Your objective >>
Look through the data below and extract, unchanged, the lines from the one that contains "1. 在設定視窗中找出所需維度的隱藏參數，並輸入&#x200B;*true*。" to the one that contains "1. 將下列文字新增至檔案：", both included.

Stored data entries
- - - - -
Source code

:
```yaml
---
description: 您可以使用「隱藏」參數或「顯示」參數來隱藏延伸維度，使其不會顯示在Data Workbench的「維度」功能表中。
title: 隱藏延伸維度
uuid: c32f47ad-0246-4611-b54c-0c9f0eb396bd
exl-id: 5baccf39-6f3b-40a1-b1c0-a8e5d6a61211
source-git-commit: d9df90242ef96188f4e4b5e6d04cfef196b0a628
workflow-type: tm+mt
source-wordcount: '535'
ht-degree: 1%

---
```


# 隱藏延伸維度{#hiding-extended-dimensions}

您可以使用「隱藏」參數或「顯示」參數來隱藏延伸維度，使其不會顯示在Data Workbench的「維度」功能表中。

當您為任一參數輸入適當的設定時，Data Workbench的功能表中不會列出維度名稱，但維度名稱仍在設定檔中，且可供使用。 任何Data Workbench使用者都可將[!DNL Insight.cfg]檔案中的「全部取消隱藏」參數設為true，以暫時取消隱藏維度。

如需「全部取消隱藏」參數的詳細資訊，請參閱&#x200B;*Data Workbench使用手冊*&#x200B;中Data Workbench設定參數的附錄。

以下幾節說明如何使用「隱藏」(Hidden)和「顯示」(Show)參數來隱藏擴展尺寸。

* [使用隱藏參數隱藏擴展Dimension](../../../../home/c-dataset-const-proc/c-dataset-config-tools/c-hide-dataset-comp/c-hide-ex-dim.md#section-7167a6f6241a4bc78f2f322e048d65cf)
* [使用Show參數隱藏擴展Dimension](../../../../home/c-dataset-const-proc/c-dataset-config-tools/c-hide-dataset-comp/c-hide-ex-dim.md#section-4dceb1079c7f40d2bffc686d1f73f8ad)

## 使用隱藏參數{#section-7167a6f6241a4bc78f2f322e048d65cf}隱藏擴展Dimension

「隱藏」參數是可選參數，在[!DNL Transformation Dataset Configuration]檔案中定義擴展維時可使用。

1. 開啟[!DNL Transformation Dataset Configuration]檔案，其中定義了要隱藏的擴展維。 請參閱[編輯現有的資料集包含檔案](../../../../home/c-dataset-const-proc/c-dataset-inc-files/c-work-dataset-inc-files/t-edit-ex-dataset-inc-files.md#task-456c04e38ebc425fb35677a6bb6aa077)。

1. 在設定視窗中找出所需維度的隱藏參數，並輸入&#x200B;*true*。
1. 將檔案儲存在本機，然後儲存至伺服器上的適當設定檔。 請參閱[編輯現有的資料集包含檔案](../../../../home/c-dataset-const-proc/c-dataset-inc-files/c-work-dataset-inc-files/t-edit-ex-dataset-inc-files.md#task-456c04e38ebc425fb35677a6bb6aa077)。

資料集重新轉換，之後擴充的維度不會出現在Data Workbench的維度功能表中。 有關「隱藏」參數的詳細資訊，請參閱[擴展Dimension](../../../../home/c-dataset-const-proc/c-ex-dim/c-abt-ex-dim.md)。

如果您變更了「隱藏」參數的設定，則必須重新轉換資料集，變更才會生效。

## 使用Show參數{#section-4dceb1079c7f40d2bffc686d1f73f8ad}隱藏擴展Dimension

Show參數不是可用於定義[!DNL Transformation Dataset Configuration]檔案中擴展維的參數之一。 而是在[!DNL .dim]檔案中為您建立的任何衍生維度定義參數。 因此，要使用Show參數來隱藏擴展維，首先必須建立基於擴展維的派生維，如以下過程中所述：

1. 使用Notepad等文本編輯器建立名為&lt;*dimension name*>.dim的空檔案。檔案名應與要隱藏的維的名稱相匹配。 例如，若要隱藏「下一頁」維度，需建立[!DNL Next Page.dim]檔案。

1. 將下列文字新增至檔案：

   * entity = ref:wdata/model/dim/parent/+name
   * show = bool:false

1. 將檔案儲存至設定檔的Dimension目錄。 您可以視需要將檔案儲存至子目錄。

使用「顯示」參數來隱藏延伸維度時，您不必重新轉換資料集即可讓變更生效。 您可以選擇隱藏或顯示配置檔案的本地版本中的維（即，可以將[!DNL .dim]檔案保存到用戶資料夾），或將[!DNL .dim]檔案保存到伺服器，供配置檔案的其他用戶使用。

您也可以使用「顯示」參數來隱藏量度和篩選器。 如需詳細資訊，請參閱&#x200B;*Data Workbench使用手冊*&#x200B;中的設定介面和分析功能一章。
- - - - -
Exercise solution >>
1. 在設定視窗中找出所需維度的隱藏參數，並輸入&#x200B;*true*。
1. 將檔案儲存在本機，然後儲存至伺服器上的適當設定檔。 請參閱[編輯現有的資料集包含檔案](../../../../home/c-dataset-const-proc/c-dataset-inc-files/c-work-dataset-inc-files/t-edit-ex-dataset-inc-files.md#task-456c04e38ebc425fb35677a6bb6aa077)。

資料集重新轉換，之後擴充的維度不會出現在Data Workbench的維度功能表中。 有關「隱藏」參數的詳細資訊，請參閱[擴展Dimension](../../../../home/c-dataset-const-proc/c-ex-dim/c-abt-ex-dim.md)。

如果您變更了「隱藏」參數的設定，則必須重新轉換資料集，變更才會生效。

## 使用Show參數{#section-4dceb1079c7f40d2bffc686d1f73f8ad}隱藏擴展Dimension

Show參數不是可用於定義[!DNL Transformation Dataset Configuration]檔案中擴展維的參數之一。 而是在[!DNL .dim]檔案中為您建立的任何衍生維度定義參數。 因此，要使用Show參數來隱藏擴展維，首先必須建立基於擴展維的派生維，如以下過程中所述：

1. 使用Notepad等文本編輯器建立名為&lt;*dimension name*>.dim的空檔案。檔案名應與要隱藏的維的名稱相匹配。 例如，若要隱藏「下一頁」維度，需建立[!DNL Next Page.dim]檔案。

1. 將下列文字新增至檔案：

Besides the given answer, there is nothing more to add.